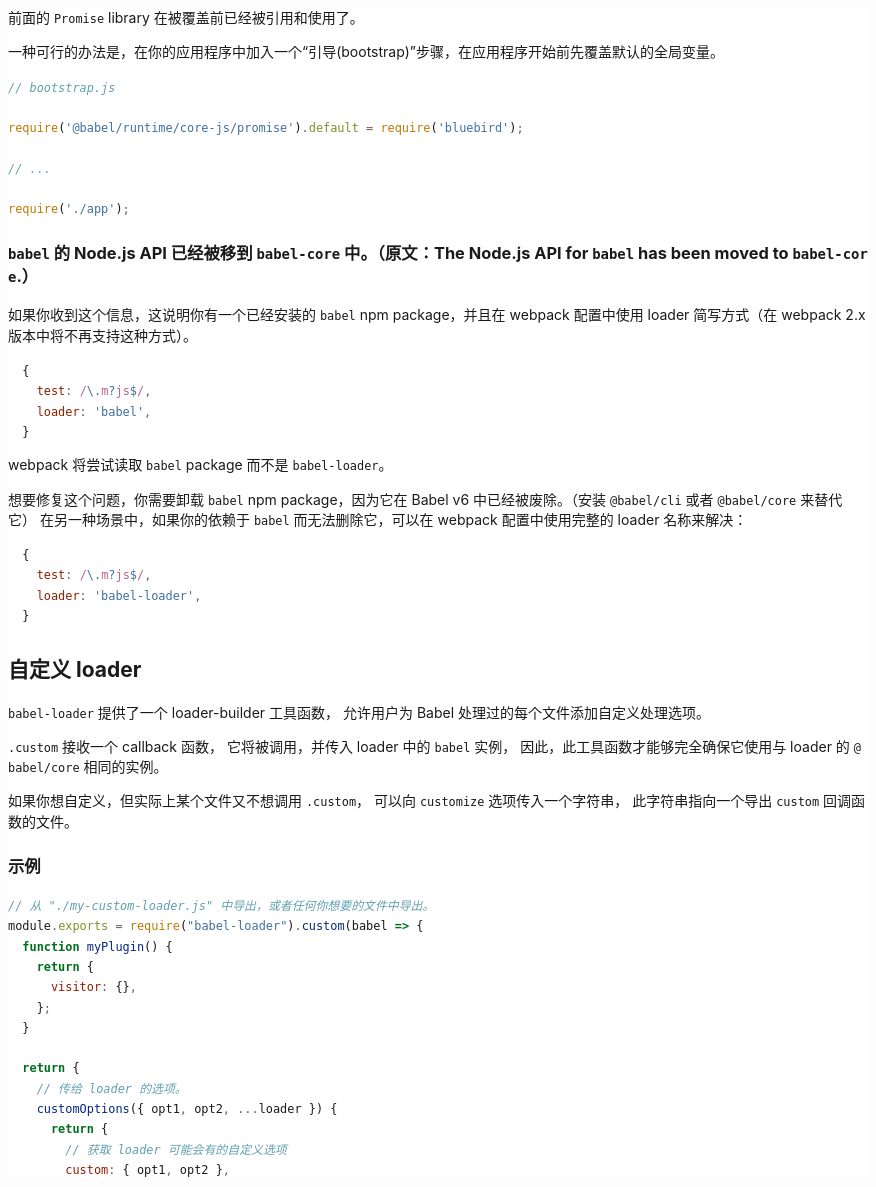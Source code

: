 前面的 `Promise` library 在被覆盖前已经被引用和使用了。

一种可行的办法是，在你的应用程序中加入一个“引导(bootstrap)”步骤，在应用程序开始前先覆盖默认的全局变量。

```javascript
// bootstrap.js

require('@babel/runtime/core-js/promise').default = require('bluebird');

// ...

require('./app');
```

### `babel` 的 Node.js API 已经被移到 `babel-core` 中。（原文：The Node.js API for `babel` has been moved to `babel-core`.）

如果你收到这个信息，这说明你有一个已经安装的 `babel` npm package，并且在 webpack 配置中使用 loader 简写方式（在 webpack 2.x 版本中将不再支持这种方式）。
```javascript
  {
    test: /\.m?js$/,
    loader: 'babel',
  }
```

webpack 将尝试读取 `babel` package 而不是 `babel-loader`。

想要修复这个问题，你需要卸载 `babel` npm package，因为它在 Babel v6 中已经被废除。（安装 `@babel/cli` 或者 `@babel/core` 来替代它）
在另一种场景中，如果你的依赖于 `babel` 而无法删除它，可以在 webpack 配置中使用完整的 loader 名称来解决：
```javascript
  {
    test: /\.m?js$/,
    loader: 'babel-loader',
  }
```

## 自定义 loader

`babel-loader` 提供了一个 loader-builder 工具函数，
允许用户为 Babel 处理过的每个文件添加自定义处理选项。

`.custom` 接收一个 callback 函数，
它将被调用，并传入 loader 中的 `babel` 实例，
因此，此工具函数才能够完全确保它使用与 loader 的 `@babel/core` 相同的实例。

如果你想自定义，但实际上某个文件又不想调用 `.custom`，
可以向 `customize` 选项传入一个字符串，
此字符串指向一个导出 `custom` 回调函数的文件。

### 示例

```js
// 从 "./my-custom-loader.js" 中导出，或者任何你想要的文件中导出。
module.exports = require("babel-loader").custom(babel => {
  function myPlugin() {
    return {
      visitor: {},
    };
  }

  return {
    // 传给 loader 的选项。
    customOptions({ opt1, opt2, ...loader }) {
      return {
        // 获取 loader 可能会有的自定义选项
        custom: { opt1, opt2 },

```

+++

Return, from the data above, each line in which the string "package" appears.

如果你收到这个信息，这说明你有一个已经安装的 `babel` npm package，并且在 webpack 配置中使用 loader 简写方式（在 webpack 2.x 版本中将不再支持这种方式）。
webpack 将尝试读取 `babel` package 而不是 `babel-loader`。
想要修复这个问题，你需要卸载 `babel` npm package，因为它在 Babel v6 中已经被废除。（安装 `@babel/cli` 或者 `@babel/core` 来替代它）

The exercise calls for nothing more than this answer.